This impetuosity characterised Essex throughout his career; but he soon developed great qualities, of which his first appearances gave no promise; and when Shakespeare made his acquaintance, probably in the year 1590, his personality must have been extremely winning. Himself a poet, he no doubt knew how to valueA Midsummer Night's Dream, and its author. In all probability, Shakespeare even at this time found a protector in the young nobleman, and afterwards made acquaintance through him with his kinsman Southampton, six years younger than himself. Essex had already distinguished himself as a soldier. In May 1589 he had been the first Englishman to wade ashore upon the coast of Portugal, and in the lines before Lisbon he had challenged any of the Spanish garrison to single combat in honour of his queen and mistress. In July 1591 he joined the standard of Henry of Navarre with an auxiliary force of 4000 men; he shared all the hardships of the common soldiers; during the siege of Rouen he challenged the leader of the enemy's forces to single combat; and then by his incapacity he dissipated all the results of the campaign. His army melted away to almost nothing.
He was at home during the following years, when Shakespeare probably came to know him well, and to appreciate his chivalrous nature, his courage and talent, his love of poetry and science, and his helpfulness towards men of ability, such as Francis Bacon and others. He therefore, no doubt, followed with more than the ordinary patriotic interest the expedition of the English fleet to Cadiz in 1596, in which the two old antagonists, Raleigh and Essex, were to fight side by side. Raleigh here won a brilliant victory over the great galleons of the Spanish fleet, burning them all except two, which he captured; while on the following day, when a severe wound in the leg prevented Raleigh from taking part in the action, Essex, at the head of his troops, stormed and sacked the town of Cadiz. In his despatches to Elizabeth, Raleigh praised Essex for this exploit. He became the hero of the day; his name was in every mouth, and he was even eulogised from the pulpit of St. Paul's.
It was indeed a great age.

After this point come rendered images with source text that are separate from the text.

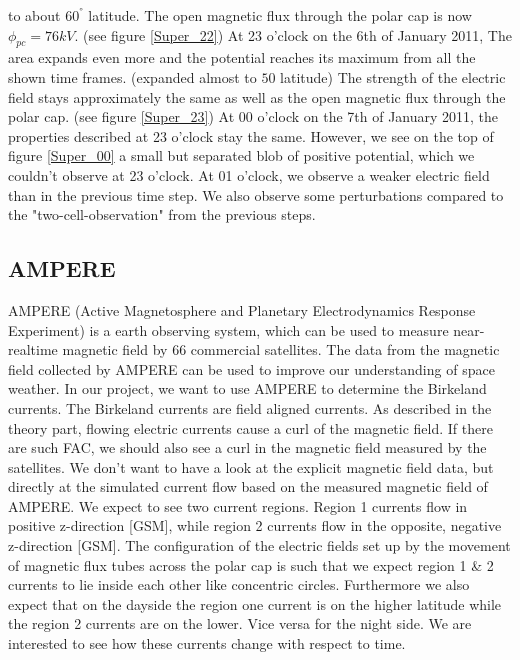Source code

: \documentclass[10pt,a4paper]{article}
\begin{document}
to about $60^{°}$ latitude. The open magnetic flux through the polar cap is now $\phi_{pc}=76 k V$. (see figure \ref{Super_22})
At 23 o'clock on the 6th of January 2011, The area expands even more and the potential reaches its maximum from all the shown time frames. (expanded almost to $50$ \textdegree 
latitude) The strength of the electric field stays approximately the same as well as the open magnetic flux through the polar cap. (see figure \ref{Super_23})
At 00 o'clock on the 7th of January 2011, the properties described at 23 o'clock stay the same. However, we see on the top of figure \ref{Super_00} a small but 
separated blob of positive potential, which we couldn't observe at 23 o'clock.
At 01 o'clock, we observe a weaker electric field than in the previous time step. We also observe some perturbations compared to the  "two-cell-observation" from the 
previous steps. 


\subsection{AMPERE \label{0_CHAPTER_AMPERE}}
AMPERE (Active Magnetosphere and Planetary Electrodynamics Response Experiment) is a earth observing system, which can be used to measure near-realtime magnetic 
field by 66 commercial satellites. The data from the magnetic field collected by AMPERE can be used to improve our understanding of space weather. In our project, 
we want to use AMPERE to determine the Birkeland currents. The Birkeland currents are field aligned currents. As described in the theory part, flowing electric currents 
cause a curl of the magnetic field. If there are such FAC, we should also see a curl in the magnetic field measured by the satellites.
We don't want to have a look at the explicit magnetic field data, but directly at the simulated current flow based on the measured magnetic field of AMPERE. We expect to 
see two current regions. Region 1 currents flow in positive z-direction [GSM], while region 2 currents flow in the opposite, negative z-direction [GSM]. The configuration 
of the electric fields set up by the movement of magnetic flux tubes across the polar cap is such that we expect region 1 \& 2 currents to lie inside each other like 
concentric circles. Furthermore we also expect that on the dayside the region one current is on the higher latitude while the region 2 currents are on the lower. Vice 
versa for the night side. We are interested to see how these currents change with respect to time.  
\end{document}
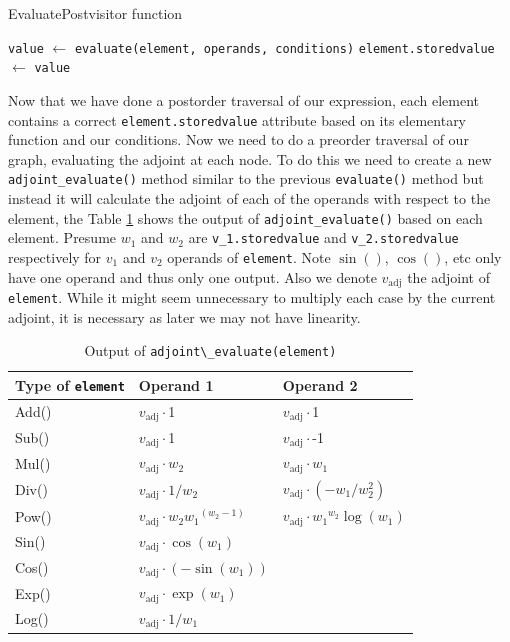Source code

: \documentclass{article}
\begin{document}
\begin{algorithm}[h!]
\caption{EvaluatePostvisitor function}\label{EvaluatePostvisitor}
\begin{algorithmic}[1]
\State \verb|value| $\gets$ \verb|evaluate(element, operands, conditions)|
\State \verb|element.storedvalue| $\gets$ \verb|value|
\EndFor
\EndProcedure
\end{algorithmic}
\end{algorithm}

Now that we have done a postorder traversal of our expression, each element contains a correct \verb|element.storedvalue| attribute based on its elementary function and our conditions. Now we need to do a preorder traversal of our graph, evaluating the adjoint at each node. To do this we need to create a new \verb|adjoint_evaluate()| method similar to the previous \verb|evaluate()| method but instead it will calculate the adjoint of each of the operands with respect to the element, the Table \ref{tab:AdjEval} shows the output of \verb|adjoint_evaluate()| based on each element. Presume $w_1$ and $w_2$ are \verb|v_1.storedvalue| and \verb|v_2.storedvalue| respectively for $v_1$ and $v_2$ operands of \verb|element|. Note $\sin()$, $\cos()$, etc only have one operand and thus only one output. Also we denote $v_\mathrm{adj}$ the adjoint of \verb|element|. While it might seem unnecessary to multiply each case by the current adjoint, it is necessary as later we may not have linearity.

\begin{table}[h!]
    \centering
    \begin{tabular}{|lll|}
        \hline
        Type of \verb|element| & Operand 1  & Operand 2 \\
        \hline
        Add() & $v_\mathrm{adj}\cdot $1 & $v_\mathrm{adj}\cdot $1 \\
        Sub() & $v_\mathrm{adj}\cdot $1 & $v_\mathrm{adj}\cdot $-1 \\
        Mul() & $v_\mathrm{adj}\cdot w_2$ & $v_\mathrm{adj}\cdot w_1$ \\
        Div() & $v_\mathrm{adj}\cdot 1/w_2$ & $v_\mathrm{adj}\cdot (-w_1/w_2^2)$ \\
        Pow() & $v_\mathrm{adj}\cdot w_2{w_1}^{(w_2-1)}$ & $v_\mathrm{adj}\cdot {w_1}^{w_2}\log(w_1)$ \\
        \hdashline
        Sin() & $v_\mathrm{adj}\cdot \cos(w_1)$ &  \\
        Cos() & $v_\mathrm{adj}\cdot (-\sin(w_1))$ &  \\
        Exp() & $v_\mathrm{adj}\cdot \exp(w_1)$ &  \\
        Log() & $v_\mathrm{adj}\cdot 1/w_1$ &  \\
        \hline
    \end{tabular}
    \caption{Output of \verb|adjoint\_evaluate(element)|}
    \label{tab:AdjEval}
\end{table}
\end{document}
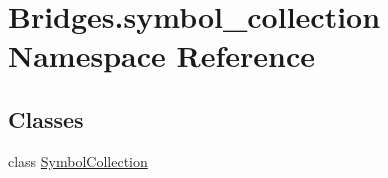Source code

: \hypertarget{namespace_bridges_1_1symbol__collection}{}\section{Bridges.\+symbol\+\_\+collection Namespace Reference}
\label{namespace_bridges_1_1symbol__collection}
\subsection*{Classes}
\begin{DoxyCompactItemize}
\item 
class \mbox{\hyperlink{class_bridges_1_1symbol__collection_1_1_symbol_collection}{Symbol\+Collection}}
\end{DoxyCompactItemize}
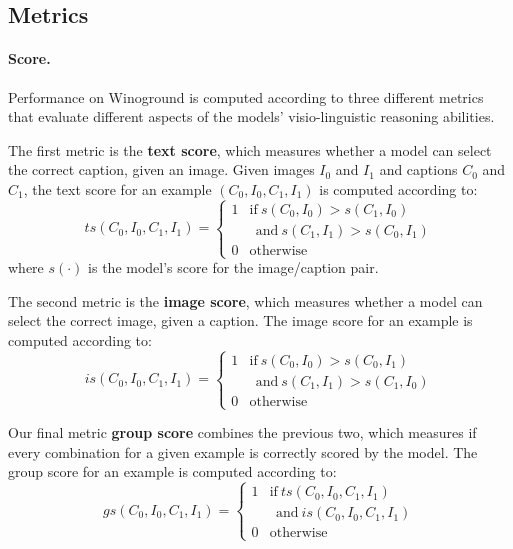 \subsection{Metrics}

\paragraph{Score.}
Performance on Winoground \cite{thrush2022winoground} is computed according to three different metrics that evaluate different aspects of the models' visio-linguistic reasoning abilities.

The first metric is the \textbf{text score}, which measures whether a model can select the correct caption, given an image. 
Given images $I_0$ and $I_{1}$ and captions $C_{0}$ and $C_{1}$, the text score for an example $(C_{0},I_{0},C_{1},I_{1})$ is computed according to:
\begin{equation}\label{eq:text-score}
        ts(C_{0},I_{0},C_{1},I_{1})= 
    \begin{cases}
        1 & \text{if}\  s(C_{0}, I_{0}) > s(C_{1}, I_{0}) \\
        & \ \ \text{and}\ s(C_{1}, I_{1}) > s(C_{0}, I_{1}) \\
        0              & \text{otherwise}
    \end{cases}
\end{equation}
where $s(\cdot)$ is the model's score for the image/caption pair.

The second metric is the \textbf{image score}, which measures whether a model can select the correct image, given a caption.
The image score for an example is computed according to:
\begin{equation}\label{eq:image-score}
        is(C_{0},I_{0},C_{1},I_{1})= 
    \begin{cases}
        1 & \text{if}\  s(C_{0}, I_{0}) > s(C_{0}, I_{1})\\
        & \ \ \text{and}\ s(C_{1}, I_{1}) > s(C_{1}, I_{0}) \\
        0              & \text{otherwise}
    \end{cases}
\end{equation}

Our final metric \textbf{group score} combines the previous two, which measures if every combination for a given example is correctly scored by the model.
The group score for an example is computed according to:
\begin{equation}\label{eq:group-score}
        gs(C_{0},I_{0},C_{1},I_{1})= 
    \begin{cases}
        1 & \text{if}\  ts(C_{0},I_{0},C_{1},I_{1})  \\
         & \ \ \text{and}\ is(C_{0},I_{0},C_{1},I_{1})\\
        0              & \text{otherwise}
    \end{cases}
\end{equation}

England's world-wide power was founded at the expense of defeated and humiliated Spain; England's world-wide commerce and industry came into existence. Before Elizabeth came to the throne, Antwerp had been the metropolis of commerce; during her reign, London took that position. The London Exchange was opened in 1571; and twenty years later, English merchants all the world over had appropriated to themselves the commerce which had formerly been almost entirely in the hands of the Hanseatic Towns. London urchins hung about the wharves of the Thames, listening to the marvels related by seamen who had made the voyage roundthe Cape of Good Hope to Hindostan. Sunburnt, scarred, and bearded men haunted the taverns; they had crossed the ocean, lived in the Bermuda Islands, and brought negroes and Red Indians and great monkeys home with them. They told tales of the golden Eldorado, and of real and imaginary perils in distant quarters of the globe.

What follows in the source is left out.